The Tesla Model S is the vehicular equivalent of man’s footprint on the moon: a luxury saloon that makes electric propulsion desirable and feasible to a huge audience, thanks to a claimed range of 305 miles, a reasonable price and all the smug feel-good factor (if not more) that you get with conventional diesel alternatives from BMW, Audi et al.
Not only that but, in the devastatingly rapid 682bhp four-wheel-drive P85D model we have here, it’s also got the sort of performance that – even today – seems remarkable.
Aggressively priced supermini steps up interior game, but lacks performance...
So let’s get something straight. These two cars count as luxury performance saloons in the same way that Hampton Court Palace and The Shard are both buildings of architectural interest.
The Bentley Mulsanne Speed is a prime piece of gentrified chic that wears its appeal brazenly in the badge on its lofty bonnet, through the splendid mutter from its updated 6.75-litre, 530bhp twin-turbo V8 and via the silkiness of its hide and the general presence it exudes like a forcefield.
At £252,000 (not including the breathtaking £55,400 worth of options fitted to our car), its ‘proper’ competition includes a Rolls-Royce Phantom, or use of a private helicopter – and that’s about it.
Perhaps most crucially with this top-end version of Bentley’s grandest model, there’s also the question of whether it can live up to its billing as a Mulsanne that you want drive rather than sit in the back of in order to be driven.
Even so, the Tesla poses an interesting if abstract contrast. Can a £79,900 car (after the government’s £5000 plug-in car grant) really show up the opulent Mulsanne Speed? Does it really feel £177,100 cheaper? It’s certainly not slower. In fact, the Tesla makes the Bentley’s ‘Speed’ moniker seem somewhat ironic, given that the Mulsanne reaches 62mph in 4.9sec, while the Tesla will do it in a supercar-worrying 3.1sec.

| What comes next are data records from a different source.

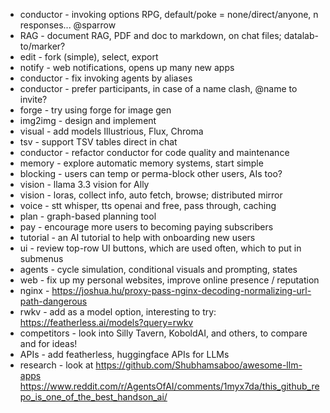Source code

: - conductor - invoking options RPG, default/poke = none/direct/anyone, n responses... @sparrow
- RAG - document RAG, PDF and doc to markdown, on chat files; datalab-to/marker?
- edit - fork (simple), select, export
- notify - web notifications, opens up many new apps
- conductor - fix invoking agents by aliases
- conductor - prefer participants, in case of a name clash, @name to invite?
- forge - try using forge for image gen
- img2img - design and implement
- visual - add models Illustrious, Flux, Chroma
- tsv - support TSV tables direct in chat
- conductor - refactor conductor for code quality and maintenance
- memory - explore automatic memory systems, start simple
- blocking - users can temp or perma-block other users, AIs too?
- vision - llama 3.3 vision for Ally
- vision - loras, collect info, auto fetch, browse; distributed mirror
- voice - stt whisper, tts openai and free, pass through, caching
- plan - graph-based planning tool
- pay - encourage more users to becoming paying subscribers
- tutorial - an AI tutorial to help with onboarding new users
- ui - review top-row UI buttons, which are used often, which to put in submenus
- agents - cycle simulation, conditional visuals and prompting, states
- web - fix up my personal websites, improve online presence / reputation
- nginx - https://joshua.hu/proxy-pass-nginx-decoding-normalizing-url-path-dangerous
- rwkv - add as a model option, interesting to try: https://featherless.ai/models?query=rwkv
- competitors - look into Silly Tavern, KoboldAI, and others, to compare and for ideas!
- APIs - add featherless, huggingface APIs for LLMs
- research - look at https://github.com/Shubhamsaboo/awesome-llm-apps https://www.reddit.com/r/AgentsOfAI/comments/1myx7da/this_github_repo_is_one_of_the_best_handson_ai/
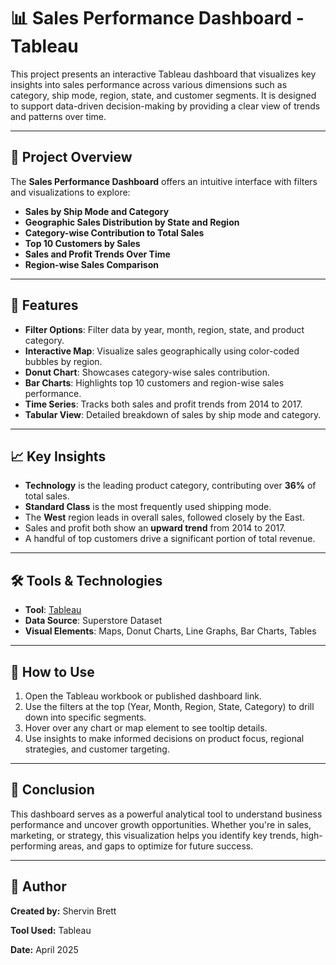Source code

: # 📊 Sales Performance Dashboard - Tableau

This project presents an interactive Tableau dashboard that visualizes key insights into sales performance across various dimensions such as category, ship mode, region, state, and customer segments. It is designed to support data-driven decision-making by providing a clear view of trends and patterns over time.

---

## 📁 Project Overview

The **Sales Performance Dashboard** offers an intuitive interface with filters and visualizations to explore:

- **Sales by Ship Mode and Category**
- **Geographic Sales Distribution by State and Region**
- **Category-wise Contribution to Total Sales**
- **Top 10 Customers by Sales**
- **Sales and Profit Trends Over Time**
- **Region-wise Sales Comparison**

---

## 📌 Features

- **Filter Options**: Filter data by year, month, region, state, and product category.
- **Interactive Map**: Visualize sales geographically using color-coded bubbles by region.
- **Donut Chart**: Showcases category-wise sales contribution.
- **Bar Charts**: Highlights top 10 customers and region-wise sales performance.
- **Time Series**: Tracks both sales and profit trends from 2014 to 2017.
- **Tabular View**: Detailed breakdown of sales by ship mode and category.

---

## 📈 Key Insights

- **Technology** is the leading product category, contributing over **36%** of total sales.
- **Standard Class** is the most frequently used shipping mode.
- The **West** region leads in overall sales, followed closely by the East.
- Sales and profit both show an **upward trend** from 2014 to 2017.
- A handful of top customers drive a significant portion of total revenue.

---

## 🛠 Tools & Technologies

- **Tool**: [Tableau](https://www.tableau.com/)
- **Data Source**: Superstore Dataset
- **Visual Elements**: Maps, Donut Charts, Line Graphs, Bar Charts, Tables

---

## 📂 How to Use

1. Open the Tableau workbook or published dashboard link.
2. Use the filters at the top (Year, Month, Region, State, Category) to drill down into specific segments.
3. Hover over any chart or map element to see tooltip details.
4. Use insights to make informed decisions on product focus, regional strategies, and customer targeting.

---

## 📃 Conclusion

This dashboard serves as a powerful analytical tool to understand business performance and uncover growth opportunities. Whether you're in sales, marketing, or strategy, this visualization helps you identify key trends, high-performing areas, and gaps to optimize for future success.

---

## 📎 Author

**Created by:** Shervin Brett 

**Tool Used:** Tableau  

**Date:** April 2025

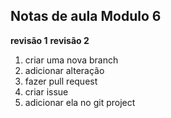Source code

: ## Notas de aula Modulo 6

 **revisão 1**
 **revisão 2**

1) criar uma nova branch
2) adicionar alteração
3) fazer pull request
4) criar issue
5) adicionar ela no git project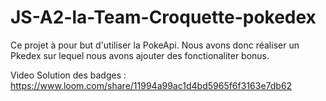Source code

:# JS-A2-la-Team-Croquette-pokedex
Ce projet à pour but d'utiliser la PokeApi.
Nous avons donc réaliser un Pkedex sur lequel nous avons ajouter des fonctionaliter bonus.


Video Solution des badges : 
https://www.loom.com/share/11994a99ac1d4bd5965f6f3163e7db62
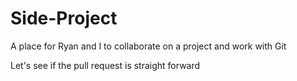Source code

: # Side-Project
A place for Ryan and I to collaborate on a project and work with Git

Let's see if the pull request is straight forward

I start the day off in the Tesla, drifting down familiar roads in the New Forest in eerie silence, pondering what the shortfalls of this car really are. Turns out that we’ll stumble on the most obvious later in the day, but in this sunny moment I feel like I’m probably just as happy with my mode of transport as are those sickeningly smug people paraded on Bentley’s website.
Sure, the Model S’s interior is a bit drab in places. Most notably, the old Mercedes-Benz stalks and the finish on the steering wheel aren’t quite what you’d want of an £80k car, while the electrically powered driver’s seat should drop a bit lower. But who really cares when you’ve got a car with all the futuristic appeal of R2-D2 riding a hoverboard? You don’t even have to press a Start button; just pull the automatically extending door handles, step in and go.
Trust me, there’s a weirdly thrilling satisfaction to that – like you’re much too important to have time for crankshafts and oil pumps and other such archaisms.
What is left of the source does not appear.